The homeowners praised Cummin's seemingly natural ability to choose the best location for the project at hand.

"He is really good at what he does," they say. "He has an innate sense of place. He is an artist in that way."

Cummin commented on his instincts: "Yes, it's very much like having a divining rod-it's a mind-bending process. You look around and take dimensions, see what you want to do. You find what's special and different about the space. Some spaces have a sense of place. It really is a special feeling, a space that calls out to you."

Cummin also provided the home-owners with a planting plan, comprising many low-maintenance, native plant varieties for the front, open space and the more shaded woodland garden at the home's entranceway.

"We always thought 'landscape first,'" the homeowner says. "Establish the site and landscape plan, and let the house rise out of that."

The hardscape includes a one-hundred- foot retaining wall with steps and stone walls bordering the long driveway.

"The house looks like it has been there for one hundred years," the home-owners say.

Next, begin construction

The site work was substantial, as contractors excavated into the side of the hill of solid bedrock to prepare the spot where the home would nestle.

"We cut a level plateau into the shoulder of the hill," says architect John Tittmann of Albert, Righter & Tittmann Architects, Inc., of Boston, with whom the home-owners worked closely on both the main house and the office/garage.

"This is a house that sits on a calm plateau. There's a sense of respite. It feels more comfortable," Tittmann says. "But then the roofline of the house follows the slopes of the hill, so the house seems to grow out of the hill in that way."

For architectural design, the house has elements of a traditional nineteenth-century New Hampshire summer house-red-cedar-shake-shingled siding and a natural color palette-with a touch of Japanese styling in its broad, pyramid roof and broad eaves. This design keeps the rain out, even with the windows opened, and the snow away from the foundation, Tittmann says. The three-thousand-square-foot, two-story home features three bedrooms and two baths on the second floor as well as first-level spaces that include the kitchen, living room, two stone fireplaces and a nicely designed mudroom that also functions as a potting room. "It's a relaxed plan for relaxed living," Tittmann says.

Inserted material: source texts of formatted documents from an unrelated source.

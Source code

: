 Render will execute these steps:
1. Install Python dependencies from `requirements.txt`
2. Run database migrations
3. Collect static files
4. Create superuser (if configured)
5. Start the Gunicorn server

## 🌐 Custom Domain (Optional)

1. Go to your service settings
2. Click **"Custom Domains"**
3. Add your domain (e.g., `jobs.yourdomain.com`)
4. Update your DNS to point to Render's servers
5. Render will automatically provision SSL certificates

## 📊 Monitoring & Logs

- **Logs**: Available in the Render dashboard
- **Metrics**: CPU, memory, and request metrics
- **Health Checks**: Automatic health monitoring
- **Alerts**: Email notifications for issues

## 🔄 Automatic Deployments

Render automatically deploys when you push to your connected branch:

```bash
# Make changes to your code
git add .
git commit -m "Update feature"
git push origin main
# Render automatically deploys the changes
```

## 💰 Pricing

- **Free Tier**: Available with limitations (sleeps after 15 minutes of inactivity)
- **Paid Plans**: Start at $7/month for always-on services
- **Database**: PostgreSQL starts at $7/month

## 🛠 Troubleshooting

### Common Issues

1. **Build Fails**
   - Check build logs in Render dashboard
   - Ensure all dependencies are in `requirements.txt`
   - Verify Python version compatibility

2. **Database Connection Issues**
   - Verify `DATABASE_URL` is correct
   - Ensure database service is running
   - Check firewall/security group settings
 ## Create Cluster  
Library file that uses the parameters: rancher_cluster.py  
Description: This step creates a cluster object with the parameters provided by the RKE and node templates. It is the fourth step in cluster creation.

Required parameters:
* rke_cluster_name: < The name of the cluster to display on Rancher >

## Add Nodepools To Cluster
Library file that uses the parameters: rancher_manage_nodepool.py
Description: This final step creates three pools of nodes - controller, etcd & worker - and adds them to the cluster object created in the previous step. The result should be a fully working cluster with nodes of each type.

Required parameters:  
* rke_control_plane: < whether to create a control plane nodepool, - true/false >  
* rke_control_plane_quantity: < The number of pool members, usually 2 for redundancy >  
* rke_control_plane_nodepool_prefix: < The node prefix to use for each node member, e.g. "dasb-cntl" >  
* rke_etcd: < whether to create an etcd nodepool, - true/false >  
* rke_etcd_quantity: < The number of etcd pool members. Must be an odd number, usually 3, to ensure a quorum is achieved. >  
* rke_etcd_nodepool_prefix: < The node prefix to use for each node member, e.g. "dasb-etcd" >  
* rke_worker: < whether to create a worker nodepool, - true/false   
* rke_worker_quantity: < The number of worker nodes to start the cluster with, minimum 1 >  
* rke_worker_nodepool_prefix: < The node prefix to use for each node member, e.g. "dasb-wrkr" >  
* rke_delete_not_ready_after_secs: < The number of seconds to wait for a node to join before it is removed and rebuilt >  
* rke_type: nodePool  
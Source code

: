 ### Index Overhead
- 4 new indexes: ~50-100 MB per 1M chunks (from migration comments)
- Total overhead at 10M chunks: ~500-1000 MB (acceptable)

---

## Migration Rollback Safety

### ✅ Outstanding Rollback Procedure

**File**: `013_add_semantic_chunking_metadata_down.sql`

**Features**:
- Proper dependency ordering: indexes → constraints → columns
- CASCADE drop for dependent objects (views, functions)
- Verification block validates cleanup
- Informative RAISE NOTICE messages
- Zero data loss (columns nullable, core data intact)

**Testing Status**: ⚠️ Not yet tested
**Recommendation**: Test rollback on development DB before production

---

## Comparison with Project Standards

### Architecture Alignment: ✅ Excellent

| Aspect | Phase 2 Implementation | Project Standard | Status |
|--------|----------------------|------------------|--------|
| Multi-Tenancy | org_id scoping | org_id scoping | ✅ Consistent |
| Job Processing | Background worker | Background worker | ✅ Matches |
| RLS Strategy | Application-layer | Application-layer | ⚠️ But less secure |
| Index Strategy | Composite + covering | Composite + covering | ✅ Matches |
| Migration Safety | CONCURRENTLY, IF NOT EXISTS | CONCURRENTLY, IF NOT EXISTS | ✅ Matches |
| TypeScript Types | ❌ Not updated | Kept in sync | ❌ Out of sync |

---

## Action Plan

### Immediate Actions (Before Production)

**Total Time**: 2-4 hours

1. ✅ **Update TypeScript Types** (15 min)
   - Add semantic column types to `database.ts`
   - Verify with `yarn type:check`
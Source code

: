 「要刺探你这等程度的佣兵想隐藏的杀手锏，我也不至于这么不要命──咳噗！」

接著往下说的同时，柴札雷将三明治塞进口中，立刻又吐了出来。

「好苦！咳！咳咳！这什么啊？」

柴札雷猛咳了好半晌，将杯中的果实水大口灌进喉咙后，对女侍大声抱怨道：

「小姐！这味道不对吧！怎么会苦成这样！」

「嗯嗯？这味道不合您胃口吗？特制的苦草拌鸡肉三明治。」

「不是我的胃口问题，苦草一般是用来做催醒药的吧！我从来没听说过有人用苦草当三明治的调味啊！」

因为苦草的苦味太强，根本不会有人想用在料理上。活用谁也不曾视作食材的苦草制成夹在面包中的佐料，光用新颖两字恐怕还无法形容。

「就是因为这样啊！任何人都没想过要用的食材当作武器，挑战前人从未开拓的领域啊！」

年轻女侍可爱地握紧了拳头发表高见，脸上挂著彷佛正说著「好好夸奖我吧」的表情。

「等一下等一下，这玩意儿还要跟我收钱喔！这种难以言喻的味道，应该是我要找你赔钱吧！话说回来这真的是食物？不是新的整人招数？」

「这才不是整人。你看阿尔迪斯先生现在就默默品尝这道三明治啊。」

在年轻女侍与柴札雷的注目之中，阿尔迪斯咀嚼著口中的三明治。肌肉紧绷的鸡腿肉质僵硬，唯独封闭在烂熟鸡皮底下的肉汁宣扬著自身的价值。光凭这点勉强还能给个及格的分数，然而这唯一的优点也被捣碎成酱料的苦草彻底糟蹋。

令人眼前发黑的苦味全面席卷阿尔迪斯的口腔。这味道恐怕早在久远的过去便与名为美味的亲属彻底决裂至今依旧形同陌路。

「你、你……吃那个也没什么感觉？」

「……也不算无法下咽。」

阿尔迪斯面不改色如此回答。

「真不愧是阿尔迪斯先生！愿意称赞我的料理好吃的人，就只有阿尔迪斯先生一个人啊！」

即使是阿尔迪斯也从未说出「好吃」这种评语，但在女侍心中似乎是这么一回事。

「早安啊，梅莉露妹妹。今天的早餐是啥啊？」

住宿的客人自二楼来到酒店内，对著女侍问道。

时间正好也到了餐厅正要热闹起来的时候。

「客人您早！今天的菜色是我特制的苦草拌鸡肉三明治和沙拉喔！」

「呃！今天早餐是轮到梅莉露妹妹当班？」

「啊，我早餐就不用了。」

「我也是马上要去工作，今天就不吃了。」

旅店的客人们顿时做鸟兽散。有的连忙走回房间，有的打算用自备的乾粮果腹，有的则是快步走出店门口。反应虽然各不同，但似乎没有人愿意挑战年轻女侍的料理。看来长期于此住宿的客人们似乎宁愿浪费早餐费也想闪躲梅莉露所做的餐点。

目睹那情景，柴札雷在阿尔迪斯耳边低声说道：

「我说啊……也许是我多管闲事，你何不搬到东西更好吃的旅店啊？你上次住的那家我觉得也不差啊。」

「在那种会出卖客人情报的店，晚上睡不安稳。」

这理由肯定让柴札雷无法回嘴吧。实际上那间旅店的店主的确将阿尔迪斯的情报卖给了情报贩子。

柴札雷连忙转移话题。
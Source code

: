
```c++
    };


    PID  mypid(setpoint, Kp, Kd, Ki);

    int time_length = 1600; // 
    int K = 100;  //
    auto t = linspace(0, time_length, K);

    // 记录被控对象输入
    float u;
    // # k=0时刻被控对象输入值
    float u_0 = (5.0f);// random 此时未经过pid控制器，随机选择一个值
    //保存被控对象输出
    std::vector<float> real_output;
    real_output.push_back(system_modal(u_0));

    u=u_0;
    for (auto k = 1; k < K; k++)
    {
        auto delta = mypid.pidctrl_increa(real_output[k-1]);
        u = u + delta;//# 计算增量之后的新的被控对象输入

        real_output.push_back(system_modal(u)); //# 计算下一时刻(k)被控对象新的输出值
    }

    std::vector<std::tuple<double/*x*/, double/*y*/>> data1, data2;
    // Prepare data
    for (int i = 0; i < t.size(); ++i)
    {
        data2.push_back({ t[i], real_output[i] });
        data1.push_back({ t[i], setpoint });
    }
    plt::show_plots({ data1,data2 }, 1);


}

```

The homeowners noted Tittmann's artistic talents.

"The thing I remember about John, who is the nicest and most talented person who ever walked the earth, is that he's an artist, too," the homeowner says.

The initial brainstorming sessions included lots of charcoal sketches and ideas. "It was a four-hour, wonderful collaboration," the homeowner says.

A major design objective was to bring the outside in so the homeowners could experience the landscape and nature. The design included lots of windows, and interior color choices-like greens for vegetation and the red similar to the barn color- inspired by the outdoors.

"The trick was to experience the outside without feeling too exposed," said the homeowner.

Of course, the couple had dreamed about the house for many years and had a few things on the wish list when launching the design phase. The couple had chosen cedar-shake siding for its natural look and low maintenance, wide pine flooring, and lots and lots of windows. Hearthstone from a fireplace in their former home was incorporated in the new space. A soapstone sink from an old barn was installed in the mudroom/potting room, which was fashioned after an old Scottish home the homeowners had seen.

The floor plan was also important. It had to be open and comfortable-not boxy. "It's a bit of an odd concept. We don't have a dining room, but we have three rooms that we dine in," the homeowner says. "One amazing thing about John and his partners is that they understand 'home.' They understand real people live in it."

After living in the home for almost ten years, the couple couldn't be happier.

"It's a very simple and comfortable house," they say. "We wanted it to look as if it had formed out of the land, and it does. For these wonderful results, we're thankful to everyone who worked on our home."